PREFERRED APPROACH: Fix the read side (backward compatible with existing Chroma data)

File: src/services/sync/ChromaSync.ts Lines: 526-529

} else if (meta.doc_type === 'session_summary') {  // Changed from 'summary'
  summaryIds.add(meta.sqlite_id);
} else if (meta.doc_type === 'user_prompt') {      // Changed from 'prompt'
  promptIds.add(meta.sqlite_id);
}

Why this approach:

  • Backward compatible with existing Chroma data
  • No data migration required
  • Safer than changing write side
  • Works immediately

Alternative approach (NOT recommended): Change write side to use 'summary'/'prompt'

  • Requires Chroma data migration
  • Orphans existing documents
  • Higher risk

Decision

FIX IMMEDIATELY - Critical bug affecting deduplication. Use the backward-compatible fix (change read side).
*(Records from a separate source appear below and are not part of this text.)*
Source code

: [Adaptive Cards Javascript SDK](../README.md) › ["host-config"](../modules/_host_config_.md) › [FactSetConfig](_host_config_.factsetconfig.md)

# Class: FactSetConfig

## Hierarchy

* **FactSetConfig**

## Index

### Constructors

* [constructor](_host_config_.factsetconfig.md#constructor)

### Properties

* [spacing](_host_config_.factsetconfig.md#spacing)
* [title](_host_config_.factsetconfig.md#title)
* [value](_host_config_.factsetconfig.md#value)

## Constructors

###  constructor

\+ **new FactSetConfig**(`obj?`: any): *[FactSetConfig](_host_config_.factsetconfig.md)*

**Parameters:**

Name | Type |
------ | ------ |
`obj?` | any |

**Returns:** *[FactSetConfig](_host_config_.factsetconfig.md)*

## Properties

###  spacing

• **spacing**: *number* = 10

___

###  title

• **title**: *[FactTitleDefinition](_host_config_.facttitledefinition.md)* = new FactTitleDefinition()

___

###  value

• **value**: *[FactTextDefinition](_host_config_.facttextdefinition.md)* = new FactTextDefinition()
Issue 5: doc_type Mismatch Causing Backfill Failures

Location: src/services/worker-service.ts:120-128 (manifestation of Issue 4) Priority: 🔴 Critical Status: CONFIRMED - Same root cause as Issue 4 Severity: High (duplicate of Issue 4)

Problem

Backfill operations fail because of the doc_type mismatch described in Issue 4.

Validation

This is not a separate bug - it's a symptom of Issue 4. The backfill process:

  1. Queries SQLite for summaries/prompts to sync
  2. Calls getExistingChromaIds to avoid duplicates
  3. Due to doc_type mismatch, existing IDs aren't found
  4. Tries to insert documents that already exist
  5. Chroma rejects with duplicate ID errors
  6. Backfill fails

Decision

AUTOMATICALLY RESOLVED by fixing Issue 4. Not a separate fix needed.


Summary & Action Plan

Critical Issues (Fix Immediately)

  1. Issue 2 - 90-day units mismatch

    • Fix: Change all 4 handlers to use milliseconds
    • Impact: Restores temporal filtering functionality
  2. Issue 4 - doc_type mismatch

    • Fix: Change getExistingChromaIds to use 'session_summary'/'user_prompt'
    • Impact: Fixes deduplication and backfill
  3. Issue 5 - Automatically resolved by fixing Issue 4

Medium Priority (Include in Next Refactor)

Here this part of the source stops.